Statement to the Louisiana Board of Elementary and Secondary Education, Baton Rouge, December 7, 2010
The Louisiana 2008 Science Education Act created certain parameters. The purpose of this act was to guarantee the students in our state’s educational institutions the capacity for open inquiry of the various science disciplines.
The goal of the act was to create and foster an environment that promotes critical thinking skills, logical analysis and open and objective discussion of scientific perspectives. This statute clearly established parameters for acceptable textbooks. The textbooks cannot be tilted toward a biased perspective. Therefore, acceptable textbooks cannot embrace Darwinianism over young earth theorists, nor can the texts propagate an orderly creationist perspective over a chaotic mutation. The religious extremists touting humanistic naturalism must be sidelined just as much as the traditionalists so that our teaching professionals can guide students in their understanding natural phenomenon from various perspectives.
The open inquiry process requires students to conduct research investigations by formulating questions, developing hypothesis, conducting experiments, recording data, analyzing data and drawing conclusions. However, students cannot be limited by a guided, preconceived set of theoretical assumptions. Students need the fundamentals, not indoctrination from naturalist or traditionalists.

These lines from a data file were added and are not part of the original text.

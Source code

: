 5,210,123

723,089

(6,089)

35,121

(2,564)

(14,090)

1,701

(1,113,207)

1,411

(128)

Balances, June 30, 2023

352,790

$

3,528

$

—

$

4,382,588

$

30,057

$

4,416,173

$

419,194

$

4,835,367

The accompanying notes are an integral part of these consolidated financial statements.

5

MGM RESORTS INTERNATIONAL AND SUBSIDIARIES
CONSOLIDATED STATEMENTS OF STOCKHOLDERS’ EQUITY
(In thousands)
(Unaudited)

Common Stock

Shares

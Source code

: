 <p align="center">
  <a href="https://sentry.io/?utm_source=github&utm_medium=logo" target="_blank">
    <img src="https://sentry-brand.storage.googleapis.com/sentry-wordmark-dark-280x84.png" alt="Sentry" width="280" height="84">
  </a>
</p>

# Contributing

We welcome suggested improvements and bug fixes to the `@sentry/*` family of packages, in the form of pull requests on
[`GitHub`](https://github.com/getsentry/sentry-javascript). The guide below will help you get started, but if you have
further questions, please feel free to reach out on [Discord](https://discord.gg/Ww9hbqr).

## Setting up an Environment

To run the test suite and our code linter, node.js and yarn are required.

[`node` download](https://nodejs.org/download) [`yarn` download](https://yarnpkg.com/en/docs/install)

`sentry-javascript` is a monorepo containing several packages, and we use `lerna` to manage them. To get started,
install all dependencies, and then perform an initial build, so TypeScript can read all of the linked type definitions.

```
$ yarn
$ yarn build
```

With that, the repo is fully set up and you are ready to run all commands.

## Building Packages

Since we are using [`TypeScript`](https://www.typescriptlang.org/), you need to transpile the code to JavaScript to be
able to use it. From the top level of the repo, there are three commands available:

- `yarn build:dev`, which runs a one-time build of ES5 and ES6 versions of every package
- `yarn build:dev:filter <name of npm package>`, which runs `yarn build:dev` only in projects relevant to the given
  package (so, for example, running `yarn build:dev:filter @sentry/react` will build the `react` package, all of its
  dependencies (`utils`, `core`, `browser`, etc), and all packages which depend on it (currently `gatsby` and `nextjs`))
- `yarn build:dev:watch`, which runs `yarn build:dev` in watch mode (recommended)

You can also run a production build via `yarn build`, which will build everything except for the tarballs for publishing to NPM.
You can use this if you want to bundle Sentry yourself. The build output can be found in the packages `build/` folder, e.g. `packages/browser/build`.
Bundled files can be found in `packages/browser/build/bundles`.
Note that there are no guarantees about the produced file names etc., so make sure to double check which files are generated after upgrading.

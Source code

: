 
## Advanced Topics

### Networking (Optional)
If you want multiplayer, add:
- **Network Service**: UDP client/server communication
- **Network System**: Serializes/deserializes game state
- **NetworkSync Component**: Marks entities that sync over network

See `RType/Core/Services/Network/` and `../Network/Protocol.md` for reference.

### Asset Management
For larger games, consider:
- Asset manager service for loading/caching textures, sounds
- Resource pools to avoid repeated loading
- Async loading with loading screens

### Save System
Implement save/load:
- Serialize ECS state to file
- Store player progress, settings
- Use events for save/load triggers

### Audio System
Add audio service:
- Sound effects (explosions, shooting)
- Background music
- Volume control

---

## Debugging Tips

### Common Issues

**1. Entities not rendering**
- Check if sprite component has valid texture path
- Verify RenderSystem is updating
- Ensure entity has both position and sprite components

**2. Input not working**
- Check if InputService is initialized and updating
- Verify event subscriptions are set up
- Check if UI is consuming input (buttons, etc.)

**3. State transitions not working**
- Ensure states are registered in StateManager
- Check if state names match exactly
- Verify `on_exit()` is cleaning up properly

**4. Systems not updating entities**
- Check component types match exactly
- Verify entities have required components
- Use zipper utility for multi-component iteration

Allow me to encourage the State Board of Elementary and Secondary Education (BESE) to support a motion to postpone science textbook adoption until the 2008 science education statute has had sufficient time to permeate the publishing process. Current materials were developed long before 2008 and are infected with pre-2008 Science Education Act inconsistencies.
A delay gives publishers the time to understand the importance our state places on making room at the table for the mosaic of scientific perspectives necessary for equipping our students with today’s scientific data and principles.